The substitution of code itself is quite temporary -- the code stays substituted only until the end of that expression. On the other hand, whatever effect the substituted code has on its host when run is quite as permanent as anything native code can do. In our last example, the process_data function will be right back to its crusted old self next time we try to run it in the normal way, except with the major difference that it will be missing its names array.
Substituting inlined code can often save quite a bit of typing when some obscure place in memory needs prolonged use. For example, if we want to initialize a parameter list that has some awkward path, we could either write:
database.addresses.WriteAddress.params.include_country = true
database.addresses.WriteAddress.params.justification = "left"
...
or else, just:
(database.addresses.WriteAddress.params << {
code
include_country = true
justification = "left"
...
})()
Very importantly, we had to write a code marker into the substituted code -- when we run the substituted function only what follows the code marker will executed. The constructor of the substituted code (the part before the code marker) is not used at all for code substitution in the present version of Yazoo.
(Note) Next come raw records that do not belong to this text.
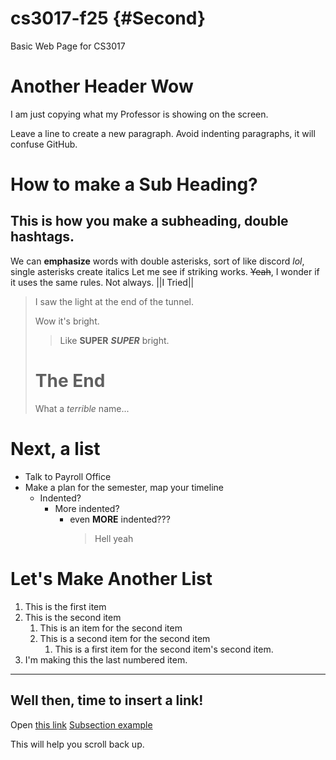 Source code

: # cs3017-f25 {#Second}
Basic Web Page for CS3017

# Another Header Wow 
I am just copying what my Professor is showing on the screen.

Leave a line to create a new paragraph. Avoid indenting paragraphs, it will confuse GitHub.

# How to make a Sub Heading?
## This is how you make a subheading, double hashtags. 
We can **emphasize** words with double asterisks, sort of like discord *lol*, single asterisks create italics
Let me see if striking works. ~~Yeah~~, I wonder if it uses the same rules. Not always. ||I Tried||
> I saw the light at the end of the tunnel.
>
> Wow it's bright.
>> Like **SUPER** ***SUPER*** bright.
> # The End
>
> What a *terrible* name...
# Next, a list
- Talk to Payroll Office
- Make a plan for the semester, map your timeline
  - Indented?
      - More indented?
          - even **MORE** indented???
            > Hell yeah

# Let's Make Another List
1. This is the first item
2. This is the second item
    1. This is an item for the second item
    2. This is a second item for the second item
        1. This is a first item for the second item's second item.
1. I'm making this the last numbered item.

___
Well then, time to insert a link!
---------------------------------
Open [this link](help.md)
[Subsection example](#Second) 

This will help you scroll back up.
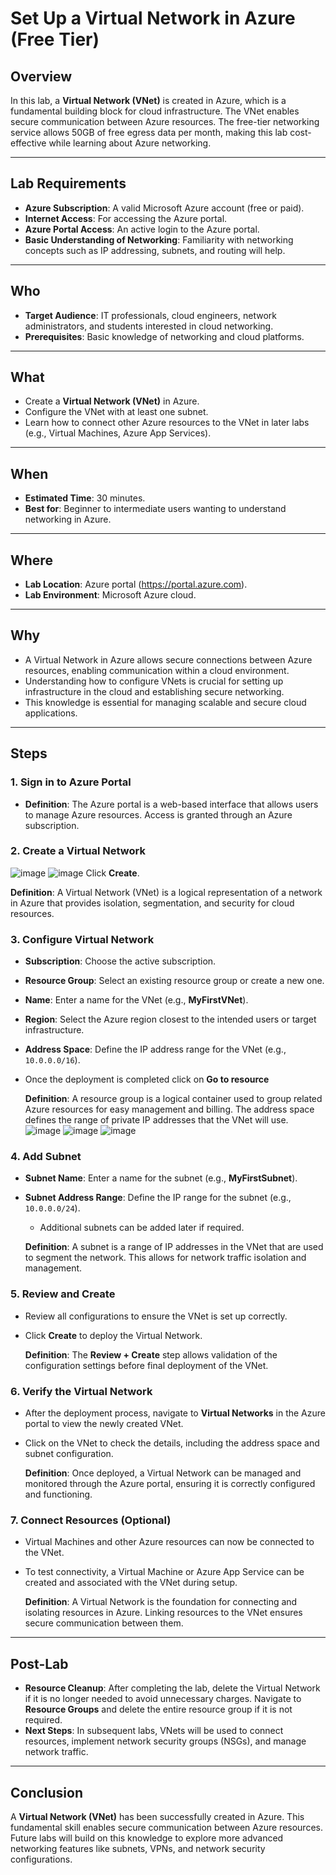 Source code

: # Set Up a Virtual Network in Azure (Free Tier)

## Overview
In this lab, a **Virtual Network (VNet)** is created in Azure, which is a fundamental building block for cloud infrastructure. The VNet enables secure communication between Azure resources. The free-tier networking service allows 50GB of free egress data per month, making this lab cost-effective while learning about Azure networking.

---

## Lab Requirements
- **Azure Subscription**: A valid Microsoft Azure account (free or paid).
- **Internet Access**: For accessing the Azure portal.
- **Azure Portal Access**: An active login to the Azure portal.
- **Basic Understanding of Networking**: Familiarity with networking concepts such as IP addressing, subnets, and routing will help.

---

## Who
- **Target Audience**: IT professionals, cloud engineers, network administrators, and students interested in cloud networking.
- **Prerequisites**: Basic knowledge of networking and cloud platforms.

---

## What
- Create a **Virtual Network (VNet)** in Azure.
- Configure the VNet with at least one subnet.
- Learn how to connect other Azure resources to the VNet in later labs (e.g., Virtual Machines, Azure App Services).

---

## When
- **Estimated Time**: 30 minutes.
- **Best for**: Beginner to intermediate users wanting to understand networking in Azure.

---

## Where
- **Lab Location**: Azure portal (https://portal.azure.com).
- **Lab Environment**: Microsoft Azure cloud.

---

## Why
- A Virtual Network in Azure allows secure connections between Azure resources, enabling communication within a cloud environment.
- Understanding how to configure VNets is crucial for setting up infrastructure in the cloud and establishing secure networking.
- This knowledge is essential for managing scalable and secure cloud applications.

---

## Steps

### 1. Sign in to Azure Portal
- **Definition**: The Azure portal is a web-based interface that allows users to manage Azure resources. Access is granted through an Azure subscription.

### 2. Create a Virtual Network
![image](https://github.com/user-attachments/assets/5df72747-dee4-4e3e-881b-af234c99b432)
![image](https://github.com/user-attachments/assets/0b7fb743-dfa2-4b07-b5a9-20379b658047)
Click **Create**.

   **Definition**: A Virtual Network (VNet) is a logical representation of a network in Azure that provides isolation, segmentation, and security for cloud resources.

### 3. Configure Virtual Network
- **Subscription**: Choose the active subscription.
- **Resource Group**: Select an existing resource group or create a new one.
- **Name**: Enter a name for the VNet (e.g., **MyFirstVNet**).
- **Region**: Select the Azure region closest to the intended users or target infrastructure.
- **Address Space**: Define the IP address range for the VNet (e.g., `10.0.0.0/16`).
- Once the deployment is completed click on **Go to resource**

   **Definition**: A resource group is a logical container used to group related Azure resources for easy management and billing. The address space defines the range of private IP addresses that the VNet will use.
![image](https://github.com/user-attachments/assets/57217347-c6b3-4fa9-9a61-2d598c681a81)
![image](https://github.com/user-attachments/assets/cf1370bc-6563-4a4f-ad70-40f4dfb75512)
![image](https://github.com/user-attachments/assets/c3079442-d5ce-4330-a42d-c8a09dd8f868)

### 4. Add Subnet
- **Subnet Name**: Enter a name for the subnet (e.g., **MyFirstSubnet**).
- **Subnet Address Range**: Define the IP range for the subnet (e.g., `10.0.0.0/24`).
  - Additional subnets can be added later if required.

   **Definition**: A subnet is a range of IP addresses in the VNet that are used to segment the network. This allows for network traffic isolation and management.

### 5. Review and Create
- Review all configurations to ensure the VNet is set up correctly.
- Click **Create** to deploy the Virtual Network.

   **Definition**: The **Review + Create** step allows validation of the configuration settings before final deployment of the VNet.

### 6. Verify the Virtual Network
- After the deployment process, navigate to **Virtual Networks** in the Azure portal to view the newly created VNet.
- Click on the VNet to check the details, including the address space and subnet configuration.

   **Definition**: Once deployed, a Virtual Network can be managed and monitored through the Azure portal, ensuring it is correctly configured and functioning.

### 7. Connect Resources (Optional)
- Virtual Machines and other Azure resources can now be connected to the VNet.
- To test connectivity, a Virtual Machine or Azure App Service can be created and associated with the VNet during setup.

   **Definition**: A Virtual Network is the foundation for connecting and isolating resources in Azure. Linking resources to the VNet ensures secure communication between them.

---

## Post-Lab
- **Resource Cleanup**: After completing the lab, delete the Virtual Network if it is no longer needed to avoid unnecessary charges. Navigate to **Resource Groups** and delete the entire resource group if it is not required.
- **Next Steps**: In subsequent labs, VNets will be used to connect resources, implement network security groups (NSGs), and manage network traffic.

---

## Conclusion
A **Virtual Network (VNet)** has been successfully created in Azure. This fundamental skill enables secure communication between Azure resources. Future labs will build on this knowledge to explore more advanced networking features like subnets, VPNs, and network security configurations.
One thing that we will point out here, and delve into more thoroughly in the next section, is that a function substituted into some object has access to all of the global members that that function, not the object, normally sees. In this context, by `global' we refer to any member outside of the immediate function; it could have been defined in the enclosing package, or all the way at the top. Code substitution only affects the first stop on the function's `search path', which is now object being substituted into rather than the function's own storage space. The rest of the search path still runs through the variables enclosing the function, even though that function is not presently running in that region of memory. The upshot is that the substituted code in our last example could reference variables that we had defined just prior to the substitution by the same script, but it could not access, say, any of WriteAddress's variables aside from params.
As advertised in the last section, code-substitution allows us to incorporate optional arguments into functions in an elegant way. To do this, we have to group all of the optional parameters into some composite variable. When the function runs we first read in the required parameters as usual, then initialize our optional parameters variable, and finally run the arguments, as a function, inside of that variable. That way, by writing commands after the code marker or semicolon of the function's arguments the default parameters can be changed in the same way that any other variable can be modified. Here is an example.
WriteAddress :: {
params :: {
include_country :: Boolean
justification :: string }
name :: street_address :: string
...
code
name = args[1]
...
params = { false, "left" }
(params << args)()
...
}
A typical call to WriteAddress() might look like
jst := "center"
WriteAddress("Bob Jones", "65 Maple Ave", ... ; justification = jst)
Optional parameters are less obscure than the mandatory ones since their variables are named explicitly, and they can be named in any order and omitted when the defaults are suitable. Again, even though the args code was substituted into params, it retained its original search path, so that it could access, for example, the jst variable, though not the members of WriteAddress().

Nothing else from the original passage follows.